Improve grammar and spelling in documentation

stijnh · stijnh · commit f9254170ca8b · 2025-09-09T21:42:25.000+02:00
diff --git a/README.md b/README.md
@@ -12,9 +12,13 @@
 
 
 
-_Kernel Launcher_ is a C++ library that enables dynamic compilation of _CUDA_ kernels at run time (using [NVRTC](https://docs.nvidia.com/cuda/nvrtc/index.html)) and launching them in an easy type-safe way using C++ magic.
-On top of that, Kernel Launcher supports _capturing_ kernel launches, to enable tuning by [Kernel Tuner](https://github.com/KernelTuner/kernel_tuner), and importing the tuning results, known as _wisdom_ files, back into the application.
-The result: highly efficient GPU applications with maximum portability.
+**Kernel Launcher** is a C++ library for dynamically compiling _CUDA_ kernels at runtime (using [NVRTC](https://docs.nvidia.com/cuda/nvrtc/index.html)) and launching them using C++ magic in a way that is type-safe, user-friendly, and with minimal boilerplate.
+
+
+On top of that, Kernel Launcher supports **tuning** the GPU kernels in your application.

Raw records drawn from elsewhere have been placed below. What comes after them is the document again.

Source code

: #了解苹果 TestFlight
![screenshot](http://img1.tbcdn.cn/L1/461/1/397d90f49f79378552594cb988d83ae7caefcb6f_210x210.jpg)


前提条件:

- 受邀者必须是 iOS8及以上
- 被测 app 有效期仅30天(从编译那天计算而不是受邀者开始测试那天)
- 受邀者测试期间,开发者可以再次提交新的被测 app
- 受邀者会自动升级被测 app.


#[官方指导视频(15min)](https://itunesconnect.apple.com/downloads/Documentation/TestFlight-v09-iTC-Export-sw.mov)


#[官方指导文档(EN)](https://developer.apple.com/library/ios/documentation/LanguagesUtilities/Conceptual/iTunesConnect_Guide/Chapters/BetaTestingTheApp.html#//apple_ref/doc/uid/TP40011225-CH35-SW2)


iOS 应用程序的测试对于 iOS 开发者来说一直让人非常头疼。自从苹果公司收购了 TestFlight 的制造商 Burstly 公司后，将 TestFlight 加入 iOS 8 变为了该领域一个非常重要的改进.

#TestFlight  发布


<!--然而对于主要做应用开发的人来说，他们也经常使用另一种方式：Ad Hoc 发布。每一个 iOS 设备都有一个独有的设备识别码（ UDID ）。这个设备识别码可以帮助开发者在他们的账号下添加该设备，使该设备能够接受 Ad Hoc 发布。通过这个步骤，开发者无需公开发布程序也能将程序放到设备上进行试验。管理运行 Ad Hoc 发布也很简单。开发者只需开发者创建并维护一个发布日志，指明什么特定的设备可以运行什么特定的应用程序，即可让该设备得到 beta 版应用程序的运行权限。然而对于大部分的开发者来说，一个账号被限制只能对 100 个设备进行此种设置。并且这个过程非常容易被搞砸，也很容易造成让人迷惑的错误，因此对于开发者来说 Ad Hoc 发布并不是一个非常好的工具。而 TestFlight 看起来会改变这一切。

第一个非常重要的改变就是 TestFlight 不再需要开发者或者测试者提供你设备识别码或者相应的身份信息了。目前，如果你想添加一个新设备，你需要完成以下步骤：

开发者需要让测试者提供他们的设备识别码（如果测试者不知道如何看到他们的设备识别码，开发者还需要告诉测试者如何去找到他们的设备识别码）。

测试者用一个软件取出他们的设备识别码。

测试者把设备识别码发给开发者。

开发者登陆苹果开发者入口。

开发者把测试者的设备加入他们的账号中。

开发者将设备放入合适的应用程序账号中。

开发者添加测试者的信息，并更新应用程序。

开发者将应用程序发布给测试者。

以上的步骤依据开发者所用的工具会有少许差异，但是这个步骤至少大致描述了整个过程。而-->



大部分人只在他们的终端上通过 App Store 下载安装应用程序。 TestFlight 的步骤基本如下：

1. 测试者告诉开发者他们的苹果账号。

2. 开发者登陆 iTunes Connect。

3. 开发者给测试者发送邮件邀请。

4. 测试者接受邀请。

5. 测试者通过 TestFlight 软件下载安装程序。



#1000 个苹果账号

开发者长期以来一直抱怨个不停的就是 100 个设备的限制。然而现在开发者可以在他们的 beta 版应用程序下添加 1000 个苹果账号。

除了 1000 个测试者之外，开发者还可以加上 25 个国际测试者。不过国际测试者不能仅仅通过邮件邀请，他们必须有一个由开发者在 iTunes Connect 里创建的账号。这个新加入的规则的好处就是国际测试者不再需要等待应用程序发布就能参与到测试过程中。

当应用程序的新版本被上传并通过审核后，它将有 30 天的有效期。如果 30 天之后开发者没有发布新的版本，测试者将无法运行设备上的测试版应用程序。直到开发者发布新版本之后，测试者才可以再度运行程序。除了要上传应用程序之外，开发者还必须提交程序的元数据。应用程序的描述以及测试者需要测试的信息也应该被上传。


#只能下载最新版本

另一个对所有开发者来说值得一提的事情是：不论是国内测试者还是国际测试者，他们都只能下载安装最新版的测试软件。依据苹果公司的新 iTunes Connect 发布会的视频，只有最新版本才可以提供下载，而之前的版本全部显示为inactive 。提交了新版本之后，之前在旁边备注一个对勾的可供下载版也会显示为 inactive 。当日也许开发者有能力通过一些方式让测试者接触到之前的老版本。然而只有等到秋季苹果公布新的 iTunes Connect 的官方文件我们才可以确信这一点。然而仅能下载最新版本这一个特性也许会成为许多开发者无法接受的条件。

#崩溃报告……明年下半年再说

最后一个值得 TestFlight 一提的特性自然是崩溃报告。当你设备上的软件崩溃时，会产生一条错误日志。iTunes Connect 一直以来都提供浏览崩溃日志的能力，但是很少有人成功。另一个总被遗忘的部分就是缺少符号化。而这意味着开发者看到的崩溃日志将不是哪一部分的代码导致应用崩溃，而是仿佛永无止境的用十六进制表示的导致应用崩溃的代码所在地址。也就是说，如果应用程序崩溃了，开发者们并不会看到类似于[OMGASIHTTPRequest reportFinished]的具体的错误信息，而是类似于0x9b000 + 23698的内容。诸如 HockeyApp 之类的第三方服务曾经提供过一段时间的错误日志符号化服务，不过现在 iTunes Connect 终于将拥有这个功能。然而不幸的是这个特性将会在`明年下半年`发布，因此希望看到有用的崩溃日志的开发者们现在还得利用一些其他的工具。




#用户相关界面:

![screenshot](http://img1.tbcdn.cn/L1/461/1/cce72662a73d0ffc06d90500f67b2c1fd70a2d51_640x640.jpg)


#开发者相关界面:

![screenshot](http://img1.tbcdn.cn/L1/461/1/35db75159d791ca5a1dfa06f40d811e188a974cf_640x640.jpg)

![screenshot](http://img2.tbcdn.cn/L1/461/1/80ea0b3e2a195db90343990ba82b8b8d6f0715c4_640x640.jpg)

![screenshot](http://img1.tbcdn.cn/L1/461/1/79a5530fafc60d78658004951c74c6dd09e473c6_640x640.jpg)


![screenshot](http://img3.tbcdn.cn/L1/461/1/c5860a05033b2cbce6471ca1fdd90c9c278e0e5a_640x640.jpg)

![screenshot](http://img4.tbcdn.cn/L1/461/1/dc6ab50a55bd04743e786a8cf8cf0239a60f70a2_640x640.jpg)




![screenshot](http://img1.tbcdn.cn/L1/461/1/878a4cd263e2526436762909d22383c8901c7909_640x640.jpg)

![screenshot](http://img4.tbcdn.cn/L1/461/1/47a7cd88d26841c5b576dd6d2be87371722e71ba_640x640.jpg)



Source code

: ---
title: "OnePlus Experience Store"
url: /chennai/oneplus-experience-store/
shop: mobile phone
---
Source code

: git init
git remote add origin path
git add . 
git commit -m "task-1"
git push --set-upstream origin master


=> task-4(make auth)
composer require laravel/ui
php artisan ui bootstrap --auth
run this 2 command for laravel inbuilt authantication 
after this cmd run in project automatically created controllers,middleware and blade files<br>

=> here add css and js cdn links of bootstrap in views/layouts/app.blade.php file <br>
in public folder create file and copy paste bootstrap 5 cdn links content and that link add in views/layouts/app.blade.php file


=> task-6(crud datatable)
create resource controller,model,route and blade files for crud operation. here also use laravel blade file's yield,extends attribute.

+This is done by **capturing** kernel launches, replaying them with an **auto-tuning tool** such as [Kernel Tuner](https://github.com/KernelTuner/kernel_tuner), and importing the results, saved as **wisdom** files, during runtime kernel compilation.
+
+The result: **highly efficient** GPU applications with **maximum portability**.
 
 
 
@@ -25,11 +29,11 @@ Recommended installation is using CMake. See the [installation guide](https://ke
 
 ## Example
 
-There are many ways of using Kernel Launcher. See the documentation for [examples](https://kerneltuner.github.io/kernel_launcher/example.html) or check out the [examples/](https://github.com/KernelTuner/kernel_launcher/tree/master/examples) directory.
+There are several ways of using Kernel Launcher. See the documentation for [examples](https://kerneltuner.github.io/kernel_launcher/example.html) or check out the [examples/](https://github.com/KernelTuner/kernel_launcher/tree/master/examples) directory.
 
 
 ### Pragma-based API
-Below shows an example of using the pragma-based API, which allows existing CUDA kernels to be annotated with Kernel-Launcher-specific directives.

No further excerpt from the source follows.